A young woman answered, listened to my panicked story, and said she could have someone out within the hour. I thought, well, in an hour the whole casita will have floated away…but, sure, send him out. I wanted to try other plumbers, but decided it really was too dangerous to stand there up to my ankles in water at the computer, so I grabbed my phone and headed outside.
I was pacing with phone in hand when it dawned on me I had the number of a neighbor with adjoining property stored on my phone. She hadn’t come to mind earlier because it was also her second home – she was probably in Texas! I dialed her number and by some miracle she answered and was actually in Santa Fe. She said she’d call her plumber and come right over.
When Gail arrived, she still had her plumber on the phone. He was instructing us to find the well and shut off the power to the water pump. We went racing across the apple orchard to find the well. There was an electric box on a pole next to it. We found it but immediately discovered the box was rusted shut. The plumber said he was on the way.

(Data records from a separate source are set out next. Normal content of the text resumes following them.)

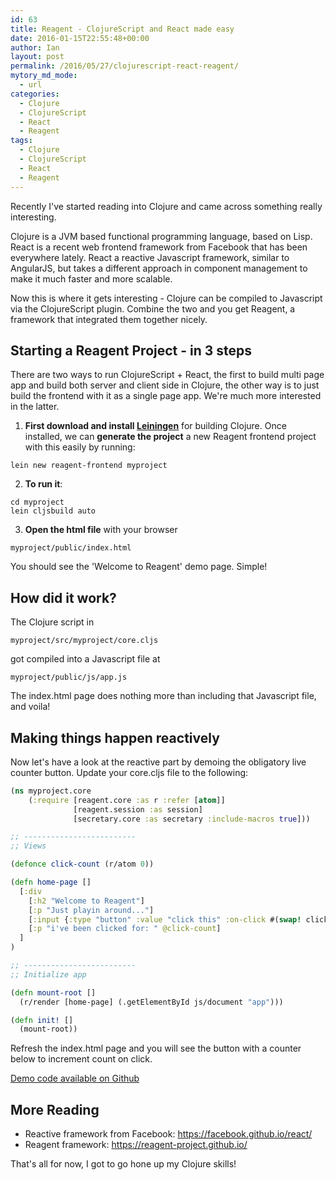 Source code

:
 ```yaml
---
id: 63
title: Reagent - ClojureScript and React made easy 
date: 2016-01-15T22:55:48+00:00
author: Ian
layout: post
permalink: /2016/05/27/clojurescript-react-reagent/
mytory_md_mode:
  - url
categories:
  - Clojure
  - ClojureScript
  - React
  - Reagent
tags:
  - Clojure
  - ClojureScript
  - React
  - Reagent
---
```

Recently I've started reading into Clojure and came across something really interesting.

Clojure is a JVM based functional programming language, based on Lisp. React is a recent web frontend framework from Facebook that has been everywhere lately. React a reactive Javascript framework, similar to AngularJS, but takes a different approach in component management to make it much faster and more scalable.

Now this is where it gets interesting - Clojure can be compiled to Javascript via the ClojureScript plugin. Combine the two and you get Reagent, a framework that integrated them together nicely.
<!--more-->

## Starting a Reagent Project - in 3 steps

There are two ways to run ClojureScript + React, the first to build multi page app and build both server and client side in Clojure, the other way is to just build the frontend with it as a single page app. We're much more interested in the latter.

1. **First download and install [Leiningen](http://leiningen.org/)** for building Clojure. Once installed, we can **generate the project** a new Reagent frontend project with this easily by running:
```
lein new reagent-frontend myproject
```
2. **To run it**:
```
cd myproject
lein cljsbuild auto
```
3. **Open the html file** with your browser
```
myproject/public/index.html
```
You should see the 'Welcome to Reagent' demo page. Simple!

## How did it work?

The Clojure script in
```
myproject/src/myproject/core.cljs
```
got compiled into a Javascript file at
```
myproject/public/js/app.js
```

The index.html page does nothing more than including that Javascript file, and voila!

## Making things happen reactively
Now let's have a look at the reactive part by demoing the obligatory live counter button. Update your core.cljs file to the following:
```clojure
(ns myproject.core
    (:require [reagent.core :as r :refer [atom]]
              [reagent.session :as session]
              [secretary.core :as secretary :include-macros true]))

;; -------------------------
;; Views

(defonce click-count (r/atom 0))

(defn home-page []
  [:div
    [:h2 "Welcome to Reagent"]
    [:p "Just playin around..."]
    [:input {:type "button" :value "click this" :on-click #(swap! click-count inc)}]
    [:p "i've been clicked for: " @click-count]
  ]
)

;; -------------------------
;; Initialize app

(defn mount-root []
  (r/render [home-page] (.getElementById js/document "app")))

(defn init! []
  (mount-root))
```

Refresh the index.html page and you will see the button with a counter below to increment count on click.

[Demo code available on Github](https://github.com/icha024/clojurescript-react-playground/tree/freeze)

## More Reading
- Reactive framework from Facebook: https://facebook.github.io/react/
- Reagent framework: https://reagent-project.github.io/

That's all for now, I got to go hone up my Clojure skills!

We kept trying to get the box open, but no luck. I took the cover off the well and looked down in there. More dead rodents and cobwebs. I was NOT climbing down to try shutting the water off…besides, I could see it was an old valve and probably frozen too!
I left Gail at the well and went back across the property to wait by the gate for the plumber. While I waited, I looked down and saw that my cute strappy red sandals had not faired well after first being submerged in water and then running across the dusty property a few times. Sigh. The plumber soon arrived and – bless his heart – all “hero-like” he got the water shut off at the casita.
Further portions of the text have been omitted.